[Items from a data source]
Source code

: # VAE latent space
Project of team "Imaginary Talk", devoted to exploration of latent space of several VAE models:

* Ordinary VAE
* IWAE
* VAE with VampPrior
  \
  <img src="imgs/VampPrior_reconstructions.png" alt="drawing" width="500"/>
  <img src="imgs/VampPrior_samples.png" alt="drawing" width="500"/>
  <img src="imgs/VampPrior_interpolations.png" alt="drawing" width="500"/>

- _Work required_
Restate every record exactly, leaving nothing out.

- _Answer box_
Source code

: # VAE latent space
Project of team "Imaginary Talk", devoted to exploration of latent space of several VAE models:

* Ordinary VAE
* IWAE
* VAE with VampPrior
  \
  <img src="imgs/VampPrior_reconstructions.png" alt="drawing" width="500"/>
  <img src="imgs/VampPrior_samples.png" alt="drawing" width="500"/>
  <img src="imgs/VampPrior_interpolations.png" alt="drawing" width="500"/>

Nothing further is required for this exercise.